Writing in the New Journal of Physics, CQT researcher Sai Vinjamapathy and his collaborators show that quantum batteries could charge faster than classical ones. It's a tantalising idea, although so far only on paper.
The team imagine a quantum battery to be made from an array of particles, such as atoms, which can exist in a low or high energy state. The atom is 'charged' when it absorbs energy to go from the lower to the higher energy state.
Sai and his colleagues show that quantum operations could transfer energy into the particles in a way that gets faster the more particles there are. More precisely, they show that the time to charge N particles can scale as 1/N – in other words, the bigger the battery, the faster it could charge.
The speed-up is possible because entanglement is created between the particles during the charging operation. The best you'd expect to be able do without entanglement is to keep the charging time constant as the battery gets bigger.
In the paper's acknowledgments, there's this small note: "The authors hope that this article will inspire Tesla Motors to start developing quantum batteries for their vehicle."
Tesla Motors is a California-based company led by entrepreneur Elon Musk that manufactures electric cars. It's their Model S car that can go 170 miles after a half-hour charge at a Tesla super-charger station (according to the company's website). Regular charging stations would involve a much longer wait.

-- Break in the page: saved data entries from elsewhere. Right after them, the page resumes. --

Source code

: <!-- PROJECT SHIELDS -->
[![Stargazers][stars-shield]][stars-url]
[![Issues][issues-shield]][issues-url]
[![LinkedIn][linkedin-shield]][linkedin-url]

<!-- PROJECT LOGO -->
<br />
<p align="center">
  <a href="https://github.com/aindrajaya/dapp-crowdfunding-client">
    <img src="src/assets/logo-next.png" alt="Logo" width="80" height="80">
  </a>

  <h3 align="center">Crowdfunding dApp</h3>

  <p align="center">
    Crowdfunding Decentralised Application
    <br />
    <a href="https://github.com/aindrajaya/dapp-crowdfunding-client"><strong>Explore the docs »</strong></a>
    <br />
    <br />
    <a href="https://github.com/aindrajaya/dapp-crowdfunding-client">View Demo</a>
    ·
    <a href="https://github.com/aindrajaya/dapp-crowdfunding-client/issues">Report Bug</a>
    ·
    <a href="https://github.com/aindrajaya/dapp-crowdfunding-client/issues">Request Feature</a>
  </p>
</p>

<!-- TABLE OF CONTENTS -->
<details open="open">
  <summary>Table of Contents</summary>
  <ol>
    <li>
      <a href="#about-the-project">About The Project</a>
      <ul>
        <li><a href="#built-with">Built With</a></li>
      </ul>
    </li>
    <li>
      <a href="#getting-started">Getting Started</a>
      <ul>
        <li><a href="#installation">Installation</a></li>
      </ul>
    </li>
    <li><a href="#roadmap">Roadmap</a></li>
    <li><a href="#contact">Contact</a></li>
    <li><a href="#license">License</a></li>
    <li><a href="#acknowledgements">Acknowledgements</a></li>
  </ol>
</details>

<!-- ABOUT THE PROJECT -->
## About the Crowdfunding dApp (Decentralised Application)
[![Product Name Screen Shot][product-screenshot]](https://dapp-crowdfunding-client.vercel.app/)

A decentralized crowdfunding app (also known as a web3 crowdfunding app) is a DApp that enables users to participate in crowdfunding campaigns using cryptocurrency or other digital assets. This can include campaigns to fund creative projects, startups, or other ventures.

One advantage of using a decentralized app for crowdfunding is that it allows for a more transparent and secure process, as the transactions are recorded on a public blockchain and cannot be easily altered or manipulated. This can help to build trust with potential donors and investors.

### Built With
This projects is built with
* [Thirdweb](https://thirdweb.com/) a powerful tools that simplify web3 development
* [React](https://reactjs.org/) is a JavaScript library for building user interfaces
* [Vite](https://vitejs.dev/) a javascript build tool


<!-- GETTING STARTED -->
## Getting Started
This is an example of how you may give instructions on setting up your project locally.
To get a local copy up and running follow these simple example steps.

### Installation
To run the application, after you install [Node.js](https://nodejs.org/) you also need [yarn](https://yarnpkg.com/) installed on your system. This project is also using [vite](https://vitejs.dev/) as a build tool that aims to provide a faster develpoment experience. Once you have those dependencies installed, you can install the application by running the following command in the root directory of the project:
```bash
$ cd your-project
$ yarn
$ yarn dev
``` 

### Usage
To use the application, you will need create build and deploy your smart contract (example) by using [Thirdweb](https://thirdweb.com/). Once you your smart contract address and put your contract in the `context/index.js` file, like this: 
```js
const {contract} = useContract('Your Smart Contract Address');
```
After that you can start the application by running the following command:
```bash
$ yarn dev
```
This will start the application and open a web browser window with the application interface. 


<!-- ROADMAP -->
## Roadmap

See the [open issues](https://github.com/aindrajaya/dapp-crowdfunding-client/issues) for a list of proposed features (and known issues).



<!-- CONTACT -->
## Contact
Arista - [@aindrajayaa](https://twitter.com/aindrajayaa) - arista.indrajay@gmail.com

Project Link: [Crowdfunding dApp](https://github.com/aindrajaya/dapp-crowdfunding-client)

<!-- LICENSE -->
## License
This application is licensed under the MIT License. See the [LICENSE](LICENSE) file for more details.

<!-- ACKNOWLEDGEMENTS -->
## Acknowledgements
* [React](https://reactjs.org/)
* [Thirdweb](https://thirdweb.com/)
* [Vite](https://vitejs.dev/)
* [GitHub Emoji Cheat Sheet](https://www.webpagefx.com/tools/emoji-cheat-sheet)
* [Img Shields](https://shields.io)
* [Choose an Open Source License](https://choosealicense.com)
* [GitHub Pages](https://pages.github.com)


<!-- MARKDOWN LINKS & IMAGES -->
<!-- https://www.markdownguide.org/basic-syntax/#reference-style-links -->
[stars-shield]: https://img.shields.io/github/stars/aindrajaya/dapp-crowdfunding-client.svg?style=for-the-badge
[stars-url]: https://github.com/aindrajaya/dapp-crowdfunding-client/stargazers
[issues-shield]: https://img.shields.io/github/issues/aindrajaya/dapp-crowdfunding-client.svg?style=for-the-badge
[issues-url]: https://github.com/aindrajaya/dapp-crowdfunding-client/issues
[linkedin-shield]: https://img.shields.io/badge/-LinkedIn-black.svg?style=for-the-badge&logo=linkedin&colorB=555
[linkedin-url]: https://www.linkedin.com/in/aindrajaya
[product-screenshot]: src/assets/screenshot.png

If any firm were going to develop quantum batteries, one run by Elon Musk, who also founded the private space company SpaceX, would seem a good bet. But is a 'quantacell', as the researchers dub their system, really a practical proposal?
The paper is a first theoretical exploration of this new idea. "Regarding practicality, we believe that there is a more practical iteration of this idea that incorporates physically reasonable constraints, that will be implemented in the future" says Sai. A proof-of-principle demonstration could be possible.
There would still be a question of energy storage. As co-author John Goold, a CQT alumnus now at the The Abdus Salam International Centre for Theoretical Physics in Trieste, Italy, told Phys.Org, "The energies of quantum systems tend to be many orders of magnitude smaller than even the smallest energies used by day-to-day appliances".
To hold a practical amount of energy, the quantacell would have to be much bigger than the quantum systems researchers are able to control today.
The researchers began the work because of their interest in quantum thermodynamics, the study of energy transfer in quantum systems. They started the project after a conference in 2012, continuing to work on it over visits to Singapore by co-authors Felix Binder, of the University of Oxford, UK, and Kavan Modi, from Monash University, Australia.